• [RECORDS TO PROCESS]:
⟨

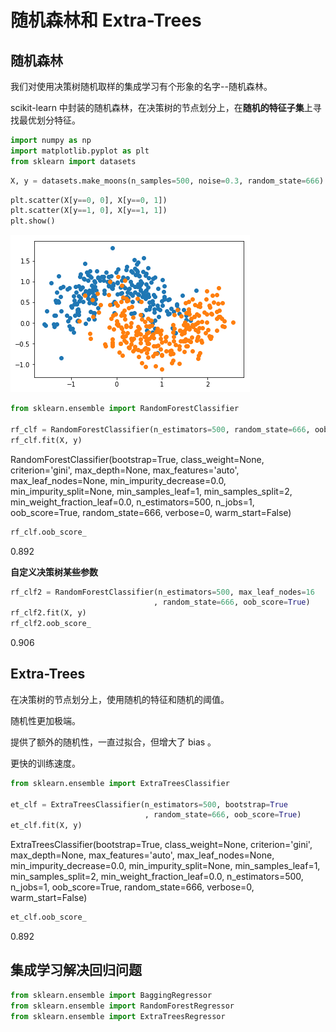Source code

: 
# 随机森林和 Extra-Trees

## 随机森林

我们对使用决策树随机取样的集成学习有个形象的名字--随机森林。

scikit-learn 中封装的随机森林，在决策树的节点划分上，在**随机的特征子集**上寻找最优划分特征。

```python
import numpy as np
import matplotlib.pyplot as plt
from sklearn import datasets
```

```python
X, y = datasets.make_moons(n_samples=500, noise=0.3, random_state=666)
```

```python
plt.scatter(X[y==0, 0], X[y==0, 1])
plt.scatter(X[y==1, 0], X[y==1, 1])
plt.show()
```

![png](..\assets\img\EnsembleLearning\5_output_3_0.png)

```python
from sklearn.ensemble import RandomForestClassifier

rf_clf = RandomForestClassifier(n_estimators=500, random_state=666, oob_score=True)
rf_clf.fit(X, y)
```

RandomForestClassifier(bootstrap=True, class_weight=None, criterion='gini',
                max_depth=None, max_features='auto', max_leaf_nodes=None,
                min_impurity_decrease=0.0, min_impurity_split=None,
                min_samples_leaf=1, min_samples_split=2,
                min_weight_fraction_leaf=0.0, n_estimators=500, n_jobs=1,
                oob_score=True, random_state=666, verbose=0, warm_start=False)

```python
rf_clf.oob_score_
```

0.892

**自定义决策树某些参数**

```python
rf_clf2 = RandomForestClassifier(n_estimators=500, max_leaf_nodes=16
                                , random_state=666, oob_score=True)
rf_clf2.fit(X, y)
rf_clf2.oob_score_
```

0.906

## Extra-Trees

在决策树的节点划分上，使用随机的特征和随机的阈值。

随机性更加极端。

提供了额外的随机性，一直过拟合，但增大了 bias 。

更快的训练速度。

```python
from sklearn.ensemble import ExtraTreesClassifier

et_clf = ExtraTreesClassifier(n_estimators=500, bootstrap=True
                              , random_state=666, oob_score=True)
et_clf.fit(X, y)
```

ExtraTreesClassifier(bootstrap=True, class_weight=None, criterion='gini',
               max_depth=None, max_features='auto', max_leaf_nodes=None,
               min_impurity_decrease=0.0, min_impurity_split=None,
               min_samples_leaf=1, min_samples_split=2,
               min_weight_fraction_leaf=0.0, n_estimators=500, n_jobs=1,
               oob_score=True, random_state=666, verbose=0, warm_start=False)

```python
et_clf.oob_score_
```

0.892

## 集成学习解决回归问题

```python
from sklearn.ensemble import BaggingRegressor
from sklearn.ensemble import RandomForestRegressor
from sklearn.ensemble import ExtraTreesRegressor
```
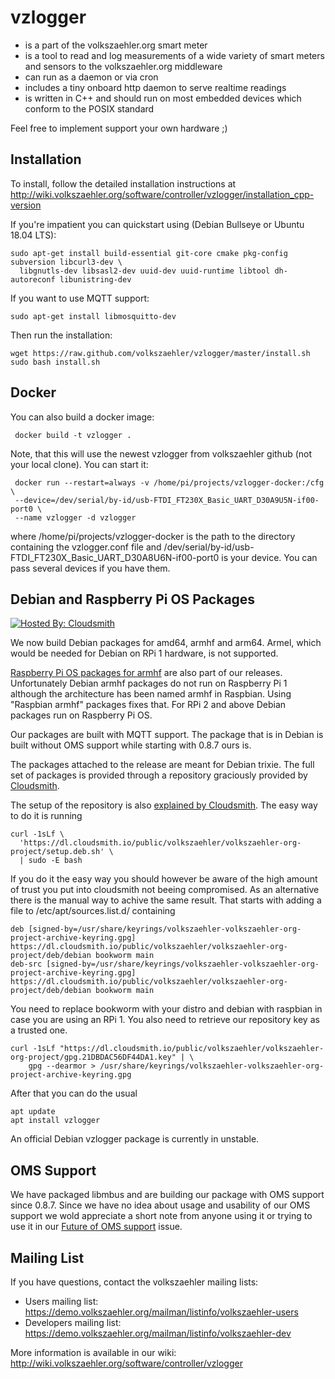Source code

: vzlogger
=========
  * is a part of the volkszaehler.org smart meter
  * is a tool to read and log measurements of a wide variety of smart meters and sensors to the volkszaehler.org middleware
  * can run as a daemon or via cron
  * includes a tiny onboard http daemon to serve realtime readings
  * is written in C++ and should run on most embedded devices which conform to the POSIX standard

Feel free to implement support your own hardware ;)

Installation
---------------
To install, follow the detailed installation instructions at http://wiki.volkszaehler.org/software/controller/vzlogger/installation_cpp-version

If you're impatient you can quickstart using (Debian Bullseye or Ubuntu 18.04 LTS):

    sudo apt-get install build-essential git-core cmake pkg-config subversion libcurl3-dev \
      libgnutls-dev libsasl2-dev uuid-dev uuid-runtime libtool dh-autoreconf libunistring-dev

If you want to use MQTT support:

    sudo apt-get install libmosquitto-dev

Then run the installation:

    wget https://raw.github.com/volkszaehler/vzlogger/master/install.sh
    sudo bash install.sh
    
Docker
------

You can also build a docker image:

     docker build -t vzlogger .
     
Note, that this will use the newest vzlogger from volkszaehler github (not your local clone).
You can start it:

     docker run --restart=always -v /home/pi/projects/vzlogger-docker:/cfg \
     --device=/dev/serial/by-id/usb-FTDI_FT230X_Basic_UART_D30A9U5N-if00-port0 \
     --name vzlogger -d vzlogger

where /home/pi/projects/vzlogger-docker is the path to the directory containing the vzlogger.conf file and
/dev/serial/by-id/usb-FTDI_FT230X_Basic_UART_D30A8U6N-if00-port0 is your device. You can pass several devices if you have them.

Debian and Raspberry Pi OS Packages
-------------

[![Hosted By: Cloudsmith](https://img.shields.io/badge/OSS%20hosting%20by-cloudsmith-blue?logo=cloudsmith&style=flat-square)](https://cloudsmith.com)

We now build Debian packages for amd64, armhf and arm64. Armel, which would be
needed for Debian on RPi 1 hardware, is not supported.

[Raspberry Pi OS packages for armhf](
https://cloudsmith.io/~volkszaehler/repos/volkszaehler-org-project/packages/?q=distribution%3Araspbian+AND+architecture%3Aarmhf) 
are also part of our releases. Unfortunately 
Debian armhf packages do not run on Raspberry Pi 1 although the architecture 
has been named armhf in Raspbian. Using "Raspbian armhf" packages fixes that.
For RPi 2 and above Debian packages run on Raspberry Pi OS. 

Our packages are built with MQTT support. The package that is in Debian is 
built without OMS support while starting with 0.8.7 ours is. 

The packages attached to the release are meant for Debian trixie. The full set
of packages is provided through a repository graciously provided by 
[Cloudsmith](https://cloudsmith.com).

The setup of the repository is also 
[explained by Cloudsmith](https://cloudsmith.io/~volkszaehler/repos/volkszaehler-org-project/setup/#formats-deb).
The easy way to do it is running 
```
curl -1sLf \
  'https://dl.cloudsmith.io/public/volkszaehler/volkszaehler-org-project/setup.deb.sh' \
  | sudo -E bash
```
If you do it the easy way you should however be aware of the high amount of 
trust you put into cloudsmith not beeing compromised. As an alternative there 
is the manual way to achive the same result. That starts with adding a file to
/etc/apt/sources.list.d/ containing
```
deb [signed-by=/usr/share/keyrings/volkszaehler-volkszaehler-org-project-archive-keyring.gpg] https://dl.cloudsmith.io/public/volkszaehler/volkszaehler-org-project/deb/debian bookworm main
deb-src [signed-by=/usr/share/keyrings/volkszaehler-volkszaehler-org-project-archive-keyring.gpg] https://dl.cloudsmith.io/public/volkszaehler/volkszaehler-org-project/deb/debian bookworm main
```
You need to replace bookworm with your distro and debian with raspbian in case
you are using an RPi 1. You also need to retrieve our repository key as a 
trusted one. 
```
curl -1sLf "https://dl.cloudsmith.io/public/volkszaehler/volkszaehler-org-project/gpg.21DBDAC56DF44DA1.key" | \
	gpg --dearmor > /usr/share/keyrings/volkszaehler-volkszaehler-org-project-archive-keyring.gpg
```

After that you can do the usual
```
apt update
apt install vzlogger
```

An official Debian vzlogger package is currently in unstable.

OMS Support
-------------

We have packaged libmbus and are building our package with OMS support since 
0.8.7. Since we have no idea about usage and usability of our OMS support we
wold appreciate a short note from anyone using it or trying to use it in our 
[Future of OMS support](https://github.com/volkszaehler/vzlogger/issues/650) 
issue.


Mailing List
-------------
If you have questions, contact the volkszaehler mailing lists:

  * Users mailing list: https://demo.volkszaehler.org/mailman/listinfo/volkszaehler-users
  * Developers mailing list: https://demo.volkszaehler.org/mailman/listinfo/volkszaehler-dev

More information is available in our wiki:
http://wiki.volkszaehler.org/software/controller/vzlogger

⟩

• [WORK ITEM]:
The line with "volkszaehler.org smart meter" ends the range, and the first line of the data begins it; repeat exactly those lines and nothing more, omitting pictures.

• [ANSWER SPACE]:
Source code

: 
# 随机森林和 Extra-Trees

## 随机森林

我们对使用决策树随机取样的集成学习有个形象的名字--随机森林。

scikit-learn 中封装的随机森林，在决策树的节点划分上，在**随机的特征子集**上寻找最优划分特征。

```python
import numpy as np
import matplotlib.pyplot as plt
from sklearn import datasets
```

```python
X, y = datasets.make_moons(n_samples=500, noise=0.3, random_state=666)
```

```python
plt.scatter(X[y==0, 0], X[y==0, 1])
plt.scatter(X[y==1, 0], X[y==1, 1])
plt.show()
```

![png](..\assets\img\EnsembleLearning\5_output_3_0.png)

```python
from sklearn.ensemble import RandomForestClassifier

rf_clf = RandomForestClassifier(n_estimators=500, random_state=666, oob_score=True)
rf_clf.fit(X, y)
```

RandomForestClassifier(bootstrap=True, class_weight=None, criterion='gini',
                max_depth=None, max_features='auto', max_leaf_nodes=None,
                min_impurity_decrease=0.0, min_impurity_split=None,
                min_samples_leaf=1, min_samples_split=2,
                min_weight_fraction_leaf=0.0, n_estimators=500, n_jobs=1,
                oob_score=True, random_state=666, verbose=0, warm_start=False)

```python
rf_clf.oob_score_
```

0.892

**自定义决策树某些参数**

```python
rf_clf2 = RandomForestClassifier(n_estimators=500, max_leaf_nodes=16
                                , random_state=666, oob_score=True)
rf_clf2.fit(X, y)
rf_clf2.oob_score_
```

0.906

## Extra-Trees

在决策树的节点划分上，使用随机的特征和随机的阈值。

随机性更加极端。

提供了额外的随机性，一直过拟合，但增大了 bias 。

更快的训练速度。

```python
from sklearn.ensemble import ExtraTreesClassifier

et_clf = ExtraTreesClassifier(n_estimators=500, bootstrap=True
                              , random_state=666, oob_score=True)
et_clf.fit(X, y)
```

ExtraTreesClassifier(bootstrap=True, class_weight=None, criterion='gini',
               max_depth=None, max_features='auto', max_leaf_nodes=None,
               min_impurity_decrease=0.0, min_impurity_split=None,
               min_samples_leaf=1, min_samples_split=2,
               min_weight_fraction_leaf=0.0, n_estimators=500, n_jobs=1,
               oob_score=True, random_state=666, verbose=0, warm_start=False)

```python
et_clf.oob_score_
```

0.892

## 集成学习解决回归问题

```python
from sklearn.ensemble import BaggingRegressor
from sklearn.ensemble import RandomForestRegressor
from sklearn.ensemble import ExtraTreesRegressor
```
Source code

: vzlogger
=========
  * is a part of the volkszaehler.org smart meter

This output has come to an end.